The coach also said the development of second-year pro Abu Danladi was also a factor, as the team really likes him and wants to give him the next-most playing time under Rodriguez. Heath also mentioned this being a move to relieve salary cap constraints. The salary cap this year is $4,035,000, and designated player Darwin Quintero should carry the max charge of $504,375 while Rodriguez, who came in during this secondary transfer window, should carry a $252,188 charge. Ramirez's base salary was $575,000, though the club used targeted allocation money to sign him to that pay raise ahead of this season.
Sporting director Manny Lagos, who coached Ramirez back in the NASL days, said this deal is different than an outer-league transfer because the club won't have to share its earnings with the league. And the allocation money allows the clubs to do such things as buy down to cap compliance or trade for new players or international spots. And as far as the $250,000 of general allocation money and $100,000 of targeted allocation money the team receives this year in the deal, United doesn't have to spend that before this transfer window closes Wednesday. Lagos said the club has about a year-and-a-half or three to four transfer windows to spend it.

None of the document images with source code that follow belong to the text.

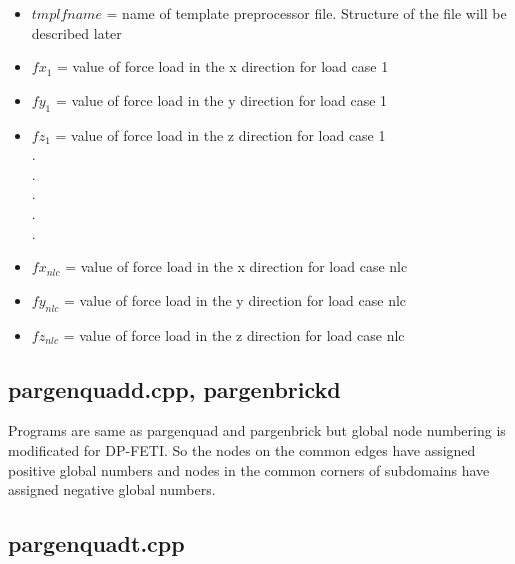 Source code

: \documentclass[12pt]{book}
\begin{document}
\begin{itemize}
\item $tmplfname$ = name of template preprocessor file. Structure of the file will be described later
\item $fx_1$      = value of force load in the x direction for load case 1
\item $fy_1$      = value of force load in the y direction for load case 1
\item $fz_1$      = value of force load in the z direction for load case 1\\
.\\
.\\
.\\
.\\
.\\
\item $fx_{nlc}$    = value of force load in the x direction for load case nlc
\item $fy_{nlc}$    = value of force load in the y direction for load case nlc
\item $fz_{nlc}$    = value of force load in the z direction for load case nlc
\end{itemize}

\subsection {pargenquadd.cpp, pargenbrickd}

Programs are same as pargenquad and pargenbrick but global node numbering is
modificated for DP-FETI. So the nodes on the common edges have assigned positive global numbers and
nodes in the common corners of subdomains have assigned negative global numbers.


\subsection {pargenquadt.cpp}
\end{document}
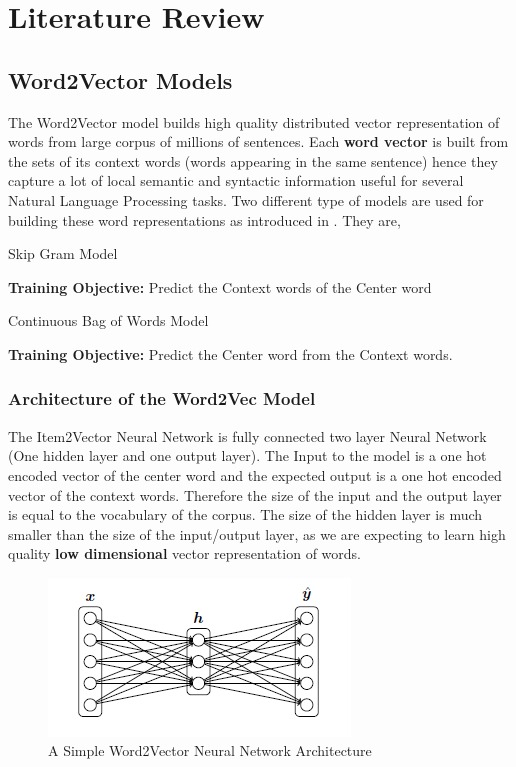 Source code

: \chapter{Literature Review}
\label{cha:0}
\lipsum[79]

\section{Word2Vector Models}
The Word2Vector model builds high quality distributed vector representation of words from large corpus of millions of sentences. Each \textbf{word vector} is built from the sets of its context words (words appearing in the same sentence) hence they capture a lot of local semantic and syntactic information useful for several Natural Language Processing tasks. Two different type of models are used for building these word representations as introduced in \cite{Mikolov2013}. They are,
\begin{myitemize}
\item Skip Gram Model
    \begin{myitemize}
    \item \textbf{Training Objective:} Predict the Context words of the Center word
    \end{myitemize}
\item Continuous Bag of Words Model
\begin{myitemize}
    \item \textbf{Training Objective:} Predict the Center word from the Context words. 
    \end{myitemize}
\end{myitemize}

\subsection{Architecture of the Word2Vec Model}
The Item2Vector Neural Network is fully connected two layer Neural Network (One hidden layer and one output layer). The Input to the model is a one hot encoded vector of the center word and the expected output is a one hot encoded vector of the context words. Therefore the size of the input and the output layer is equal to the vocabulary of the corpus. The size of the hidden layer is much smaller than the size of the input/output layer, as we are expecting to learn high quality \textbf{low dimensional} vector representation of words.

\begin{figure}
  \centering
  \includegraphics{2_1_NN_Architecture}
  \caption{A Simple Word2Vector Neural Network Architecture}
  \label{fig:1_1_NN_Architecture}
\end{figure}

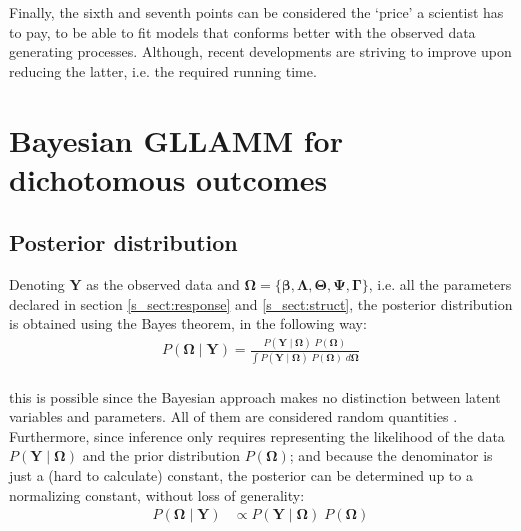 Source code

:Finally, the sixth and seventh points can be considered the `price' a scientist has to pay, to be able to fit models that conforms better with the observed data generating processes. Although, recent developments are striving to improve upon reducing the latter, i.e. the required running time.


\section{Bayesian GLLAMM for dichotomous outcomes} \label{sect:model}

\subsection{Posterior distribution}

Denoting $\mathbf{Y}$ as the observed data and $\pmb{\Omega} = \{ \pmb{\beta}, \pmb{\Lambda}, \pmb{\Theta}, \pmb{\Psi}, \pmb{\Gamma} \}$, i.e. all the parameters declared in section \ref{s_sect:response} and \ref{s_sect:struct}, the posterior distribution is obtained using the Bayes theorem, in the following way:
%
\begin{equation} \label{eq:posterior1}
	\begin{split}
		P(\pmb{\Omega} \; | \; \mathbf{Y}) = \frac{ P( \mathbf{Y} \; | \; \pmb{\Omega} ) \; P( \pmb{\Omega} ) }{ \int P( \mathbf{Y} \; | \; \pmb{\Omega} ) \; P( \pmb{\Omega} ) \; d\pmb{\Omega} } \\
	\end{split}
\end{equation}

\noindent this is possible since the Bayesian approach makes no distinction between latent variables and parameters. All of them are considered random quantities \cite{Skrondal_et_al_2004a}. Furthermore, since inference only requires representing the likelihood of the data $P( \mathbf{Y} \; | \; \pmb{\Omega} )$ and the prior distribution $P( \pmb{\Omega} )$; and because the denominator is just a (hard to calculate) constant, the posterior can be determined up to a normalizing constant, without loss of generality:
%
\begin{equation} \label{eq:posterior2}
	\begin{split}
		P(\pmb{\Omega} \; | \; \mathbf{Y}) &\propto P( \mathbf{Y} \; | \; \pmb{\Omega} ) \; P( \pmb{\Omega} )
	\end{split}
\end{equation}

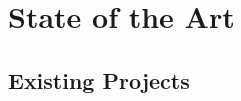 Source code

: 
\chapter{State of the Art}
\label{cha:state-of-the-art}

\section{Existing Projects}
\label{sec:existing-projects} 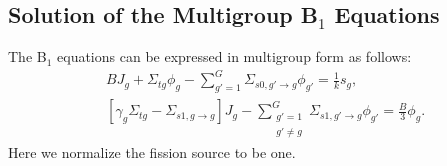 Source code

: \subsection{Solution of the Multigroup B$_1$ Equations}

The B$_1$ equations can be expressed in multigroup form as follows:
\begin{subequations}
\begin{align}
  &B J_g +  \Sigma_{tg} \phi_g - \sum_{g'=1}^G \Sigma_{s0,g' \rightarrow g} \phi_{g'} 
  = \frac{1}{k} s_g, \\
  &\left[ \gamma_g \Sigma_{tg} - \Sigma_{s1,g \rightarrow g} \right] J_g  - \sum_{\substack{g' = 1\\ g' \ne g}}^G \Sigma_{s1,g' \rightarrow g} \phi_{g'} = \frac{B}{3} \phi_g .
\end{align}
\end{subequations}
Here we normalize the fission source to be one.

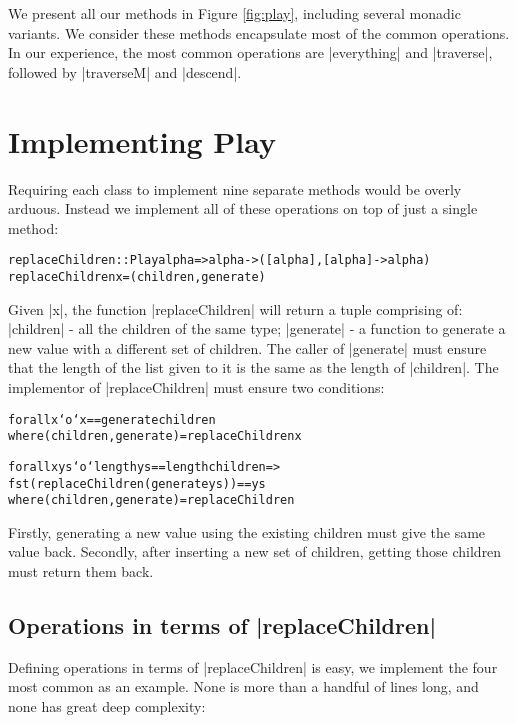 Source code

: \documentclass[preprint]{sigplanconf}
\newenvironment{code}{\begin{alltt}\small}{\end{alltt}}
\begin{document}
We present all our methods in Figure \ref{fig:play}, including several monadic variants. We consider these methods encapsulate most of the common operations. In our experience, the most common operations are |everything| and |traverse|, followed by |traverseM| and |descend|.


\section{Implementing Play}
\label{sec:implement_play}

Requiring each class to implement nine separate methods would be overly arduous. Instead we implement all of these operations on top of just a single method:

\begin{code}
replaceChildren :: Play alpha => alpha -> ([alpha], [alpha] -> alpha)
replaceChildren x = (children,generate)
\end{code}

Given |x|, the function |replaceChildren| will return a tuple comprising of: |children| - all the children of the same type; |generate| - a function to generate a new value with a different set of children. The caller of |generate| must ensure that the length of the list given to it is the same as the length of |children|. The implementor of |replaceChildren| must ensure two conditions:

\begin{code}
forall x `o` x == generate children
    where (children,generate) = replaceChildren x

forall x ys `o`  length ys == length children =>
                 fst (replaceChildren (generate ys)) == ys
    where (children,generate) = replaceChildren
\end{code}

Firstly, generating a new value using the existing children must give the same value back. Secondly, after inserting a new set of children, getting those children must return them back.


\subsection{Operations in terms of |replaceChildren|}

Defining operations in terms of |replaceChildren| is easy, we implement the four most common as an example. None is more than a handful of lines long, and none has great deep complexity:
\end{document}
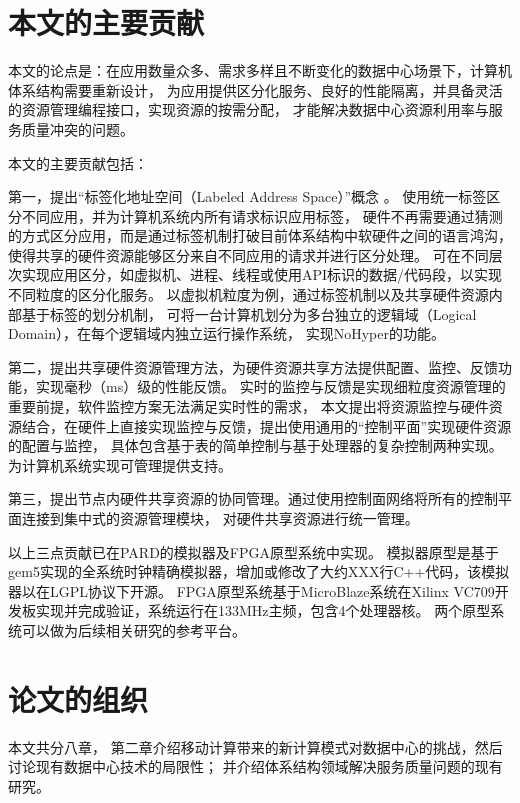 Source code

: \section{本文的主要贡献}

本文的论点是：在应用数量众多、需求多样且不断变化的数据中心场景下，计算机体系结构需要重新设计，
为应用提供区分化服务、良好的性能隔离，并具备灵活的资源管理编程接口，实现资源的按需分配，
才能解决数据中心资源利用率与服务质量冲突的问题。

本文的主要贡献包括：

第一，提出“标签化地址空间（Labeled Address Space）”概念 。
使用统一标签区分不同应用，并为计算机系统内所有请求标识应用标签，
硬件不再需要通过猜测的方式区分应用，而是通过标签机制打破目前体系结构中软硬件之间的语言鸿沟，
使得共享的硬件资源能够区分来自不同应用的请求并进行区分处理。
可在不同层次实现应用区分，如虚拟机、进程、线程或使用API标识的数据/代码段，以实现不同粒度的区分化服务。
以虚拟机粒度为例，通过标签机制以及共享硬件资源内部基于标签的划分机制，
可将一台计算机划分为多台独立的逻辑域（Logical Domain），在每个逻辑域内独立运行操作系统，
实现NoHyper\cite{nohype2012}的功能。

第二，提出共享硬件资源管理方法，为硬件资源共享方法提供配置、监控、反馈功能，实现毫秒（ms）级的性能反馈。
实时的监控与反馈是实现细粒度资源管理的重要前提，软件监控方案无法满足实时性的需求，
本文提出将资源监控与硬件资源结合，在硬件上直接实现监控与反馈，提出使用通用的“控制平面”实现硬件资源的配置与监控，
具体包含基于表的简单控制与基于处理器的复杂控制两种实现。为计算机系统实现可管理提供支持。

第三，提出节点内硬件共享资源的协同管理。通过使用控制面网络将所有的控制平面连接到集中式的资源管理模块，
对硬件共享资源进行统一管理。

以上三点贡献已在PARD的模拟器及FPGA原型系统中实现。
模拟器原型是基于gem5实现的全系统时钟精确模拟器，增加或修改了大约XXX行C++代码，该模拟器以在LGPL协议下开源。
FPGA原型系统基于MicroBlaze系统在Xilinx VC709开发板实现并完成验证，系统运行在133MHz主频，包含4个处理器核。
两个原型系统可以做为后续相关研究的参考平台。


\section{论文的组织}

本文共分八章，
第二章介绍移动计算带来的新计算模式对数据中心的挑战，然后讨论现有数据中心技术的局限性；
并介绍体系结构领域解决服务质量问题的现有研究。

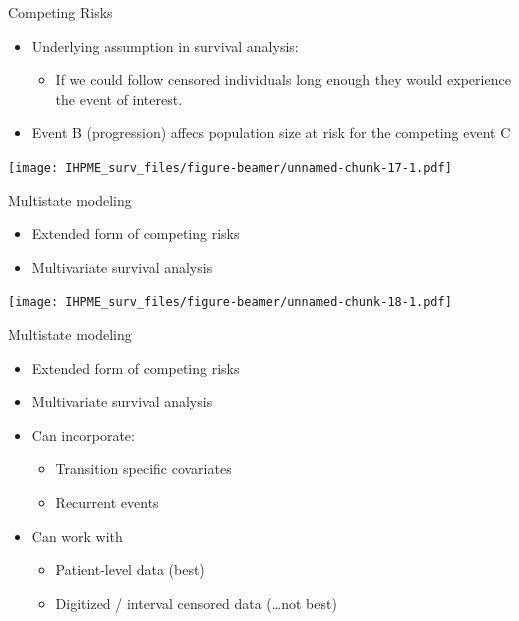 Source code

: \documentclass[
  ignorenonframetext,
]{beamer}
\providecommand{\tightlist}{%
  \setlength{\itemsep}{0pt}\setlength{\parskip}{0pt}}
\begin{document}
\begin{frame}{Competing Risks}
\protect\hypertarget{competing-risks}{}

\begin{itemize}
\tightlist
\item
  Underlying assumption in survival analysis:

  \begin{itemize}
  \tightlist
  \item
    If we could follow censored individuals long enough they would
    experience the event of interest.
  \end{itemize}
\item
  Event B (progression) affecs population size at risk for the competing
  event C
\end{itemize}

\end{frame}

\begin{frame}

\texttt{[image: IHPME\_surv\_files/figure-beamer/unnamed-chunk-17-1.pdf]}

\end{frame}

\begin{frame}{Multistate modeling}
\protect\hypertarget{multistate-modeling}{}

\begin{itemize}
\tightlist
\item
  Extended form of competing risks
\item
  Multivariate survival analysis
\end{itemize}

\texttt{[image: IHPME\_surv\_files/figure-beamer/unnamed-chunk-18-1.pdf]}

\end{frame}

\begin{frame}{Multistate modeling}
\protect\hypertarget{multistate-modeling-1}{}

\begin{itemize}
\tightlist
\item
  Extended form of competing risks
\item
  Multivariate survival analysis
\item
  Can incorporate:

  \begin{itemize}
  \tightlist
  \item
    Transition specific covariates
  \item
    Recurrent events
  \end{itemize}
\item
  Can work with

  \begin{itemize}
  \tightlist
  \item
    Patient-level data (best)
  \item
    Digitized / interval censored data (\ldots not best)
  \end{itemize}
\end{itemize}

\end{frame}
\end{document}
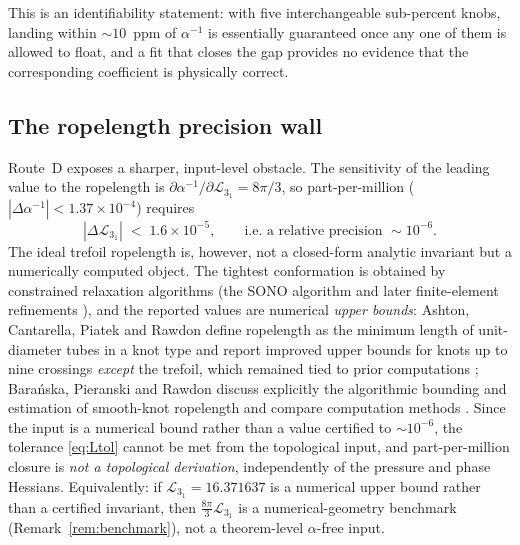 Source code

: \documentclass[11pt,a4paper]{article}
\theoremstyle{definition}
\begin{document}
\noindent This is an identifiability statement: with five interchangeable
sub-percent knobs, landing within $\sim10$~ppm of $\alpha^{-1}$ is essentially
guaranteed once any one of them is allowed to float, and a fit that closes the gap
provides no evidence that the corresponding coefficient is physically correct.

\subsection*{The ropelength precision wall}
Route~D exposes a sharper, input-level obstacle. The sensitivity of the leading
value to the ropelength is $\partial\alpha^{-1}/\partial\mathcal{L}_{3_1}=8\pi/3$,
so part-per-million ($|\Delta\alpha^{-1}|<1.37\times10^{-4}$) requires
\begin{equation}
  |\Delta\mathcal{L}_{3_1}| \;<\; 1.6\times10^{-5},
  \qquad\text{i.e. a relative precision } \sim10^{-6}.
  \label{eq:Ltol}
\end{equation}
The ideal trefoil ropelength is, however, not a closed-form analytic invariant but
a numerically computed object. The tightest conformation is obtained by
constrained relaxation algorithms (the SONO algorithm
\cite{PieranskiPrzybyl2001IdealTrefoil} and later finite-element refinements
\cite{PrzybylPieranski2014HighResolutionTrefoil}), and the reported values are
numerical \emph{upper bounds}: Ashton, Cantarella, Piatek and Rawdon define
ropelength as the minimum length of unit-diameter tubes in a knot type and report
improved upper bounds for knots up to nine crossings \emph{except} the trefoil,
which remained tied to prior computations
\cite{AshtonCantarellaPiatekRawdon2005SelfContact}; Bara\'nska, Pieranski and
Rawdon discuss explicitly the algorithmic bounding and estimation of smooth-knot
ropelength and compare computation methods
\cite{BaranskaPieranskiRawdon2004RopelengthPolygonal}. Since the input is a
numerical bound rather than a value certified to $\sim10^{-6}$, the tolerance
\eqref{eq:Ltol} cannot be met from the topological input, and part-per-million
closure is \emph{not a topological derivation}, independently of the pressure and
phase Hessians. Equivalently: if $\mathcal{L}_{3_1}=16.371637$ is a numerical
upper bound rather than a certified invariant, then $\tfrac{8\pi}{3}\mathcal{L}_{3_1}$
is a numerical-geometry benchmark (Remark~\ref{rem:benchmark}), not a theorem-level
$\alpha$-free input.
\end{document}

While Lagos said this influx of cash "may certainly" influence how the last day or so of this transfer window plays out, the team isn't going to rush a signing and is committing to taking the time to address specific needs, like a No. 6 defensive midfielder, throughout the next three to four months.
But both Lagos and Heath affirmed Ramirez's departure wasn't decided as soon as Rodriguez came on board. It just happened to be the right but unpopular decision.
"I felt that we needed something a little bit different for us," Heath said. "We needed that physical presence up the field, which I think Angelo gives us. Christian's an undoubted really good finisher in and around the 18-yard box. That’s undoubted. I've said it numerous occasions. The way we are in the development of this team, we need something else, a little bit more at times. And maybe if this was three years down the road, and we got all the pieces we thought were necessary, maybe you don’t make this trade. But at this moment in time, we felt as though it was the right one."
LAFC general manager John Thorrington said Ramirez's style will fit really well into LAFC's scheme. The California club likes to create a lot of chances and needs an opportunistic striker to finish them off for a goal.
Ramirez was a locker room favorite, and many teammates took to social media just like the fans to express their sadness at Ramirez's departure but excitement for his future. Kallman said both Ramirez and United might walk out of this situation relieved to be done with all the trade rumors and ready to refocus on the rest of the season. And while Kallman said it will be "really weird" to one day play against his good friend – "I really don't want him to score on me" – he does have quite a bit of insider knowledge on Ramirez that will hopefully benefit the Loons.
And in at least one way, Ramirez's departure was a positive turn: He'll no longer hog all the best jersey swaps after games from other stars around the league.
"A lot easier now that Christian's gone. He always got all the good jerseys," Kallman said. "You should take a look at this guy's closet, it's ridiculous."